▶ _Goal of the exercise_
Search each line of the data for the word "conversations"; copy every line where it is found.

▶ _Available records_

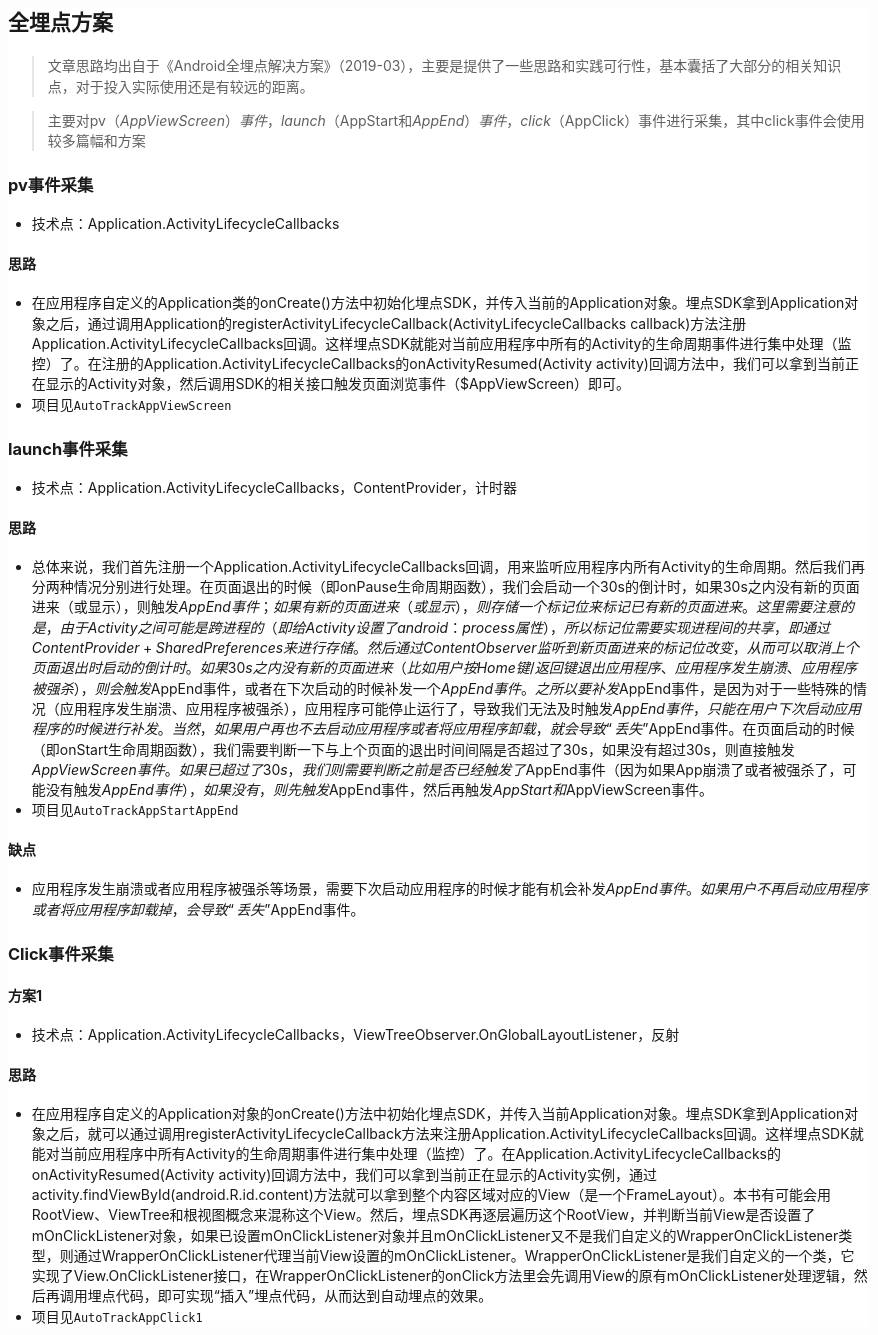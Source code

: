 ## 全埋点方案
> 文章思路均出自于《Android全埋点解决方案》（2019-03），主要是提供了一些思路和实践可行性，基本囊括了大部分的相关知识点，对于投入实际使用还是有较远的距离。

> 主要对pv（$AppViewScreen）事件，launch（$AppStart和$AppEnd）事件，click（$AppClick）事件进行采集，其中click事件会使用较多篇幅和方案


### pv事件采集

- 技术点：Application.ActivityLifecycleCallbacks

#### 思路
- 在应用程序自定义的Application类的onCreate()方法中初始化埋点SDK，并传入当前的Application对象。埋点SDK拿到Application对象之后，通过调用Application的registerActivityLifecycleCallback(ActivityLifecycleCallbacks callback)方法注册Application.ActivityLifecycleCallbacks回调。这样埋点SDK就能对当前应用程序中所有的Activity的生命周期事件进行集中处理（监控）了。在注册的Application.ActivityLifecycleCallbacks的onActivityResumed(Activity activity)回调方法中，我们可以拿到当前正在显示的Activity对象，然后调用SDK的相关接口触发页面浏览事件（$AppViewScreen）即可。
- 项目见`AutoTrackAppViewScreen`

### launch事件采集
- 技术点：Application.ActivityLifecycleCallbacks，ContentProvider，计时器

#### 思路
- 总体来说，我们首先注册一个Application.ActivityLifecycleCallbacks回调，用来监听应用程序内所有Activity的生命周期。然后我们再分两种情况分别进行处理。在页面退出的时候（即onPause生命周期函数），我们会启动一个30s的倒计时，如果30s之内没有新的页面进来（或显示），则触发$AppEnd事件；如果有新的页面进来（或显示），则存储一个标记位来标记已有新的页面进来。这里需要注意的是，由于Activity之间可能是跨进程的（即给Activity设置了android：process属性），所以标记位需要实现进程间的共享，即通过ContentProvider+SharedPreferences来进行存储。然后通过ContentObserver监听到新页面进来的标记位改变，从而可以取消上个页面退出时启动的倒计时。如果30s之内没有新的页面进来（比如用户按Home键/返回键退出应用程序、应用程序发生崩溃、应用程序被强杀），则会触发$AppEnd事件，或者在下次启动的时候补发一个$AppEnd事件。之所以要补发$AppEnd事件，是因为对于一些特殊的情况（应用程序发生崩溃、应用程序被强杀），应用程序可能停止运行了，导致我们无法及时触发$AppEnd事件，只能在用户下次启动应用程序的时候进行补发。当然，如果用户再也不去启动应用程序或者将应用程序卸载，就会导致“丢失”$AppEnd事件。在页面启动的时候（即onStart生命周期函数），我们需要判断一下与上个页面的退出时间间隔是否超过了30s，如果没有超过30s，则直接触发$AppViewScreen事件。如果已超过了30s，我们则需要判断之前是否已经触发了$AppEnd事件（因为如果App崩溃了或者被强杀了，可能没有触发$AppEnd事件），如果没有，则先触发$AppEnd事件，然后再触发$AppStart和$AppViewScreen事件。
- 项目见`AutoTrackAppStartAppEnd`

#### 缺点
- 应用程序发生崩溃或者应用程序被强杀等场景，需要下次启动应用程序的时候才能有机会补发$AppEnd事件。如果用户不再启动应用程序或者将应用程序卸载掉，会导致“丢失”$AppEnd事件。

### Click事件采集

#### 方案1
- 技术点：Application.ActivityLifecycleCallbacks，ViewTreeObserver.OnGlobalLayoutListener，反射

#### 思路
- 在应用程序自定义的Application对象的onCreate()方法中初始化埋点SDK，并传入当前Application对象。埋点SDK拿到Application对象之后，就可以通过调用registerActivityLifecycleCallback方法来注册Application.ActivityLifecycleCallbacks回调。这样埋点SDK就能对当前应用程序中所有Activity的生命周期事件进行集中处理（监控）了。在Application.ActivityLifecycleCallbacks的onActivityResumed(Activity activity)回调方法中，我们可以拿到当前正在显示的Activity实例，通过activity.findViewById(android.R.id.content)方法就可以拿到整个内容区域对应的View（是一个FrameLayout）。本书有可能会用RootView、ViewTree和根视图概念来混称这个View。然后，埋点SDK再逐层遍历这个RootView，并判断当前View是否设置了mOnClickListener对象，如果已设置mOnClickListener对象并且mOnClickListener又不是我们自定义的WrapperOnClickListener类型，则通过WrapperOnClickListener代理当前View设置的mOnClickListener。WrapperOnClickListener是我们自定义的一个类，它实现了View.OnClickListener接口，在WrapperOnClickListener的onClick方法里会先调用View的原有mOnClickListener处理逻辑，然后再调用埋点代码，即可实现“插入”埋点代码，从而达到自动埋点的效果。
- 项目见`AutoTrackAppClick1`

==

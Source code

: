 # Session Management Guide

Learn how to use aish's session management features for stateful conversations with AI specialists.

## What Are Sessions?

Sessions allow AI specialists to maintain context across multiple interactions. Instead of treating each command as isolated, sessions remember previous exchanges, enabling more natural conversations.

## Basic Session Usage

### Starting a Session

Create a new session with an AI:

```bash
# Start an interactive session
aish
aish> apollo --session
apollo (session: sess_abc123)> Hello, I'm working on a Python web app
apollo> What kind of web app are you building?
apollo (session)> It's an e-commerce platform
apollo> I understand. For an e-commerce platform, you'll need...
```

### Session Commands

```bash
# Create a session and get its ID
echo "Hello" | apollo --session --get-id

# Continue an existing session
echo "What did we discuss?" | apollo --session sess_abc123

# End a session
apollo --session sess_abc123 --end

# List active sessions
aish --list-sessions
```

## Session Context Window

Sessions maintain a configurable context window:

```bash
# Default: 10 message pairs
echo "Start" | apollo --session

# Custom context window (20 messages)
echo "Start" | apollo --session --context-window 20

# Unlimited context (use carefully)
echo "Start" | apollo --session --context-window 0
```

▶ _Your solution_
Learn how to use aish's session management features for stateful conversations with AI specialists.
Sessions allow AI specialists to maintain context across multiple interactions. Instead of treating each command as isolated, sessions remember previous exchanges, enabling more natural conversations.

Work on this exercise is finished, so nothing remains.